Late last year, scientists at the Central Institute of Post-Harvest Engineering and Technology (CIPHET), Ludhiana, developed the technology to turn green chilli into powder and licensed it to manufacturers such as Ludhiana-based Dharam Pal. “I hadn’t seen or even heard of green chilli powder, but after the technology transfer I have come very close to getting the right composition, colour etc defined in the lab tests,” he says. Dr Dilip Jain of CIPHET, who led the research, says the plan is to procure green chillies from four or five locations across the country and create powdered versions of each variety.
From time to time, the fad for repackaged foods and farm products helps farmers get better prices or improve yield. The chilli, for instance, if harvested green, helps improve yield from farms, says Dr Jain. In Gujarat’s Mahuva region, a hub for processing onion and garlic, farmers sell 70,000 bags of onion a day through auctions to 60-odd processing units. A kilo of dry onion powder keeps for a year and a half, and, when mixed with water, makes as much onion paste as 10 kilos of the fresh vegetable.
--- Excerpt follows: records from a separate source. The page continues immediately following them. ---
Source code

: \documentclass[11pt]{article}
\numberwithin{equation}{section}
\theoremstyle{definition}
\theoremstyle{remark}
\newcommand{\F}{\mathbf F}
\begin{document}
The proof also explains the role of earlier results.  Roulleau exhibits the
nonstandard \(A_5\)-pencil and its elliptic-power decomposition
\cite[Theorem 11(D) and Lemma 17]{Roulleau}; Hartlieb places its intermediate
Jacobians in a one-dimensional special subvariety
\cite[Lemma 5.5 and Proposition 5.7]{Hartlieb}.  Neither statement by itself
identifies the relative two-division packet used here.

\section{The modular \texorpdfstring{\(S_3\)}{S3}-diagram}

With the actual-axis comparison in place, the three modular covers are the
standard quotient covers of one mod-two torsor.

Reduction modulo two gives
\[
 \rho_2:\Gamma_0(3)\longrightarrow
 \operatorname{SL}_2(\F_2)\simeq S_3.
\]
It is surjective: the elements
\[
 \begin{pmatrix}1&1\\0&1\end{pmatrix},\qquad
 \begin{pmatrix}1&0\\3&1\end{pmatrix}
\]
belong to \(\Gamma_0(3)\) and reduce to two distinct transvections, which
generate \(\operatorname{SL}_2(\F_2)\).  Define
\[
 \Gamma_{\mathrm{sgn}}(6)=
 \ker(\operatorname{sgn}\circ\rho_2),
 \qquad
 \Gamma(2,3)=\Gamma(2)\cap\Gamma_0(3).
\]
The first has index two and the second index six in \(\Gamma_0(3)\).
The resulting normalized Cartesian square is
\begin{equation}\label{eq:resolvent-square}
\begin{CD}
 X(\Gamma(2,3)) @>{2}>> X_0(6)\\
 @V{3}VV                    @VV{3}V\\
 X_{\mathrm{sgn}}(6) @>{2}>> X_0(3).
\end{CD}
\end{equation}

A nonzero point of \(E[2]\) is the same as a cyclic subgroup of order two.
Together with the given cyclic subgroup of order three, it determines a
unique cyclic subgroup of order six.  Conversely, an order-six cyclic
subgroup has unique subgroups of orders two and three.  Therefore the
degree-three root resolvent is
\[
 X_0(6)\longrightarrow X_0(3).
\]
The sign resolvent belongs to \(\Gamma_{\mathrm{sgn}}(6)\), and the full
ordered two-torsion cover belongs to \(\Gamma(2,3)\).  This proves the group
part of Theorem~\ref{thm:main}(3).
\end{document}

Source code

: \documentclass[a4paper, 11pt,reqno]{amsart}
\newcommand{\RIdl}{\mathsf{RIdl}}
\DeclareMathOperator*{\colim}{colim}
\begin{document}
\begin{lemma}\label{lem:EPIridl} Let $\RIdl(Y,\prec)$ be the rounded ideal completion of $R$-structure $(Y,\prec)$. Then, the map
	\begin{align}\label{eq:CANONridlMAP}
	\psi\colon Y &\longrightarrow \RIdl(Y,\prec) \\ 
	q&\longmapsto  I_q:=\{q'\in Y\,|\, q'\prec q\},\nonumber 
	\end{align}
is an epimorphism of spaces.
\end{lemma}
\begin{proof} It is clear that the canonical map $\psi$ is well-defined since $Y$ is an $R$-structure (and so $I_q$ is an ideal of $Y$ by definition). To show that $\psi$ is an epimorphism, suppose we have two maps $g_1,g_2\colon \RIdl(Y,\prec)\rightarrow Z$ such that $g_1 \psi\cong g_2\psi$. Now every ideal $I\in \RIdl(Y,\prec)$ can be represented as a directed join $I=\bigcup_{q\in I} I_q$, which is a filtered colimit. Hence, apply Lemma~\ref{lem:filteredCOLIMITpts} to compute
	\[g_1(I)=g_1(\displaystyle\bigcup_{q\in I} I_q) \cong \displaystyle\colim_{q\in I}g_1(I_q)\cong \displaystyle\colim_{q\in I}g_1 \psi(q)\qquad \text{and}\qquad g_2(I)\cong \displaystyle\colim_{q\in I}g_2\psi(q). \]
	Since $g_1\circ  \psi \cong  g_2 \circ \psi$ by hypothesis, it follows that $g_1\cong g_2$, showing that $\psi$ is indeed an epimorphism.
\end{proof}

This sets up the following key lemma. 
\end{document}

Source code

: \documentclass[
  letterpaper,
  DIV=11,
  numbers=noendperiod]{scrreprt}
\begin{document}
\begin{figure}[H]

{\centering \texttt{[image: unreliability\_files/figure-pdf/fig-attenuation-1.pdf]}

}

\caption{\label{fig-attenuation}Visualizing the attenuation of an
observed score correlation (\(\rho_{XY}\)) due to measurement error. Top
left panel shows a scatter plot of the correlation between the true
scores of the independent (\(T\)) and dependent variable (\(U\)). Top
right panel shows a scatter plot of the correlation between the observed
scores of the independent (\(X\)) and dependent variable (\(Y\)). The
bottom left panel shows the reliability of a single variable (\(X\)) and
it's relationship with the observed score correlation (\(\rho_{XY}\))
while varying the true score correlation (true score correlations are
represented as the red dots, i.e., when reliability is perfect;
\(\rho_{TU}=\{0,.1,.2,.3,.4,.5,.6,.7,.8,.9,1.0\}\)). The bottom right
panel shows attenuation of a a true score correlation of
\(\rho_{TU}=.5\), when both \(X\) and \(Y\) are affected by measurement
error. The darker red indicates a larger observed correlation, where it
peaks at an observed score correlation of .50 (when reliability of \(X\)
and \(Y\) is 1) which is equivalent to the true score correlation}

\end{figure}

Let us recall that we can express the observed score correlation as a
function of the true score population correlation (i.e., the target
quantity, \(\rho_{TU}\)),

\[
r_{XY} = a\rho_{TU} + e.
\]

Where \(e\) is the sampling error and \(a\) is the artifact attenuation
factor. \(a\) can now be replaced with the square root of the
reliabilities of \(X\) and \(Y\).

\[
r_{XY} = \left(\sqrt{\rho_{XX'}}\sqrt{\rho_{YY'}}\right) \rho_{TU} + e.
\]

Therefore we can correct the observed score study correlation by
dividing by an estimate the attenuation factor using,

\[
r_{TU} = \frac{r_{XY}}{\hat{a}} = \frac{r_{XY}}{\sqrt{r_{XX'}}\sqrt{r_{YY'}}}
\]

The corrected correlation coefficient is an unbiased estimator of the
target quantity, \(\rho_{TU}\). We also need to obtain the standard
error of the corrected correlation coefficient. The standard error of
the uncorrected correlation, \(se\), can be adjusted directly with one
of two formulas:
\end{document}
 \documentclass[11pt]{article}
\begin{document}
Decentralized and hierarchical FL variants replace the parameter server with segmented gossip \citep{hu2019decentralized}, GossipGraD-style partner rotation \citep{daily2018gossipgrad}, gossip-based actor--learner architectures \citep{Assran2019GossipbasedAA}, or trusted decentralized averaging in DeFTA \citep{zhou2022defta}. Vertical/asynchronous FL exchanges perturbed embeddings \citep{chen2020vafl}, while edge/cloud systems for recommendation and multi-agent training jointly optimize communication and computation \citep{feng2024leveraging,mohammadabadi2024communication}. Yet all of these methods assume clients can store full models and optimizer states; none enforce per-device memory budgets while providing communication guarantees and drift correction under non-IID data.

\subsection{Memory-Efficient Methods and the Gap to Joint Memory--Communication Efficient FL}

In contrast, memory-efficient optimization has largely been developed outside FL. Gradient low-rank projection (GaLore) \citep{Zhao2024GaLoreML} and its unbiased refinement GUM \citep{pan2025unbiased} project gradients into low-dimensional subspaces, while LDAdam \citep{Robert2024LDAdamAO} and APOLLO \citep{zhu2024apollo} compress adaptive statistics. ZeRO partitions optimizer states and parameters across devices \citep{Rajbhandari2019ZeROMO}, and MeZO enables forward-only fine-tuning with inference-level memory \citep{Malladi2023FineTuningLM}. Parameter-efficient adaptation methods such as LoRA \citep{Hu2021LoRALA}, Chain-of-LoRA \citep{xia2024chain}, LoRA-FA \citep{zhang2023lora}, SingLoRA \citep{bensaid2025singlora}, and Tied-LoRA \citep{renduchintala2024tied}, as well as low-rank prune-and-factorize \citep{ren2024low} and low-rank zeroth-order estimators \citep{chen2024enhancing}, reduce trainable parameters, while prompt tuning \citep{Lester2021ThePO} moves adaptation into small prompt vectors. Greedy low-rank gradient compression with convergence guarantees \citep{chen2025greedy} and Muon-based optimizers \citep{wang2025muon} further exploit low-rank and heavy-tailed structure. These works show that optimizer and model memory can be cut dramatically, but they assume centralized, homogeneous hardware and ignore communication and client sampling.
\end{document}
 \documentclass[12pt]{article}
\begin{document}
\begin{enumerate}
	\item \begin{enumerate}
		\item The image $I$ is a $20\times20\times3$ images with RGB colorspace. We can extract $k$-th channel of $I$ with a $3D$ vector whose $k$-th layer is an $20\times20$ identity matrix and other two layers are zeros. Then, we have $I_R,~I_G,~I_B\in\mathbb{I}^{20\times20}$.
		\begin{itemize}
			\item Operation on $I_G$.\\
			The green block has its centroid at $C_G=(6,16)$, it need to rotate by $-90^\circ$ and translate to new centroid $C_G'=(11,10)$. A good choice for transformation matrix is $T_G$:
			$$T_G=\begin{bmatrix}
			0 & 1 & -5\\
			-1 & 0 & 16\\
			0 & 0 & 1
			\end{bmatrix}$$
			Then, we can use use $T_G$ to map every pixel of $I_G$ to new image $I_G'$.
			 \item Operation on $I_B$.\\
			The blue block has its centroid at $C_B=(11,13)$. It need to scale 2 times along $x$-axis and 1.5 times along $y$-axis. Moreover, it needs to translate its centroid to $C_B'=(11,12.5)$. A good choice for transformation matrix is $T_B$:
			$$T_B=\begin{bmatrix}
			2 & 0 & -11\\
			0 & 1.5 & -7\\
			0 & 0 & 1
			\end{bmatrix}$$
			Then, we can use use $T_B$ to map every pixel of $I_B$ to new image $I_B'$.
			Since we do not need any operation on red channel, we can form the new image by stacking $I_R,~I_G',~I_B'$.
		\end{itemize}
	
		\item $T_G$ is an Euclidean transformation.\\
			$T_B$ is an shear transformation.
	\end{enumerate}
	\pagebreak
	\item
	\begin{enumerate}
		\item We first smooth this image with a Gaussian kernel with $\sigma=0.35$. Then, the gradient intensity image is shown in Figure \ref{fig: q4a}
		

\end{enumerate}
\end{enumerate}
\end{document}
“Though this region has been developed to fulfil export demands, we’re finding demand is rising in homes as well for powdered versions of foods such as potatoes,” says Sagar Patel, proprietor of a unit in Mahuva that makes onion rings, paste, powder and flakes.
How good some of this stuff tastes is another matter, of course. Shaun Kenworthy, a celebrity cook, food consultant and columnist, says dried vegetables may replace fresh ones but “not in my lifetime”. “Nothing really can replace the real fresh vegetables,” he says—and he can’t think of any alternative that he uses for the real thing, except tried and tested freeze-dried potatoes or milk powder, which everyone knows can improve milkshakes and ice-cream.
That said, there’s no denying that the new products combine ease-of-use with medical benefits. They also last longer, and researchers promise that conventionally bitter pills will become easier for the squeamish younger generation to swallow—karela juice, for instance, could appear in a powder or pill version. Forgotten recipes will be presented on a platter as well. All you have to do is add salt to taste, but just until you forget how to do that too.